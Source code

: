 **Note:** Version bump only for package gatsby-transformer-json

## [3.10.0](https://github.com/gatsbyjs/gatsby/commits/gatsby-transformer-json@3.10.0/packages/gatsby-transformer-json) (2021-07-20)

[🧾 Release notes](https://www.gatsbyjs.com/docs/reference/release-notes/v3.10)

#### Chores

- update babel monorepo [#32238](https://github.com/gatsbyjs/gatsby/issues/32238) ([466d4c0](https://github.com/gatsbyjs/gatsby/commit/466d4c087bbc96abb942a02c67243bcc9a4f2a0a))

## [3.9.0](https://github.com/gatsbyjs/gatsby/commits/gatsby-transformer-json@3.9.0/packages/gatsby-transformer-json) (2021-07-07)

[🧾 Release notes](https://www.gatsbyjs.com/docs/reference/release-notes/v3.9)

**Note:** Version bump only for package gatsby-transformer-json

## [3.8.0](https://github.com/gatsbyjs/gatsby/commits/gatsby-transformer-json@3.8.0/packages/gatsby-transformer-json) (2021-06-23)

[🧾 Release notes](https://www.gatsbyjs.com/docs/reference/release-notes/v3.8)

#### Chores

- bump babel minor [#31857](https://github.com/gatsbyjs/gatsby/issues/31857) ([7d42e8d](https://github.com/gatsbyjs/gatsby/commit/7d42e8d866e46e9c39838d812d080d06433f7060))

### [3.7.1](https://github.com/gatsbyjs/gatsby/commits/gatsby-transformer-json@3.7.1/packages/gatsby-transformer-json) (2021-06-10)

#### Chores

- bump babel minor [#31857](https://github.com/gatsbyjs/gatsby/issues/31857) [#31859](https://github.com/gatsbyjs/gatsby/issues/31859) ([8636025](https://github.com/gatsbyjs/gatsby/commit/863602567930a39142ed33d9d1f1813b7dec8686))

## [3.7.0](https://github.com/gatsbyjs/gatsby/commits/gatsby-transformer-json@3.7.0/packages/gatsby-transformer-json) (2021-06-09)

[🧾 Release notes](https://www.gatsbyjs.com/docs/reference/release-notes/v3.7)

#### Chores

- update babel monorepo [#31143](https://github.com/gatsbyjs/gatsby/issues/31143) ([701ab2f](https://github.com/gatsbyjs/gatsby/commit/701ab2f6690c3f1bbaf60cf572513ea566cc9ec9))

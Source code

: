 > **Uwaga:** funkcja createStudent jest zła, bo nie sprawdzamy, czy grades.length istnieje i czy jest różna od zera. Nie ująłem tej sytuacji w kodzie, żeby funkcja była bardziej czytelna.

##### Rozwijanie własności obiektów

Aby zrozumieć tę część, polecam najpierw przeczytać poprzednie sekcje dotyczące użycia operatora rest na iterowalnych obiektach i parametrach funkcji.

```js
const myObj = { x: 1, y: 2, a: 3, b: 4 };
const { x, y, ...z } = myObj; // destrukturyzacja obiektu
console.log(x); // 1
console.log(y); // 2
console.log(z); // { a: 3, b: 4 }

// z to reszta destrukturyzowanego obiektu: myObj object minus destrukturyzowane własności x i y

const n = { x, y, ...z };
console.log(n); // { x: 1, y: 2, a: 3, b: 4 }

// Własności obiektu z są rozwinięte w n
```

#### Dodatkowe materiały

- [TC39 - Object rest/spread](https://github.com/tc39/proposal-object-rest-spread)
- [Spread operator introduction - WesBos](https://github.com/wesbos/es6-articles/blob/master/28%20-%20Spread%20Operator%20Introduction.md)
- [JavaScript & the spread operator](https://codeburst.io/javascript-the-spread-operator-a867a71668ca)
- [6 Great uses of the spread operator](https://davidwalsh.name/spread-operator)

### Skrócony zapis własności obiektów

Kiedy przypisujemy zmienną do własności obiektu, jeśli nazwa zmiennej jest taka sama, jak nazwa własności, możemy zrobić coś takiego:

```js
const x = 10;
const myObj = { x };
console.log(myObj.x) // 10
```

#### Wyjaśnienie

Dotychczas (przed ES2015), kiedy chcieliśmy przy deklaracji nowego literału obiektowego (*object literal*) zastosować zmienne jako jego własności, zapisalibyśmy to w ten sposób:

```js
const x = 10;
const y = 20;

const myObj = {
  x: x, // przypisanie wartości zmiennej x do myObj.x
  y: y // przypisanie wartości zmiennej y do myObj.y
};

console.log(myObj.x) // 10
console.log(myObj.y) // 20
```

━━━

-- Description of the task --
Look through the data above. Copy every line with the string "notes" in it.

-- Response to this task --
[🧾 Release notes](https://www.gatsbyjs.com/docs/reference/release-notes/v3.10)
[🧾 Release notes](https://www.gatsbyjs.com/docs/reference/release-notes/v3.9)
[🧾 Release notes](https://www.gatsbyjs.com/docs/reference/release-notes/v3.8)
[🧾 Release notes](https://www.gatsbyjs.com/docs/reference/release-notes/v3.7)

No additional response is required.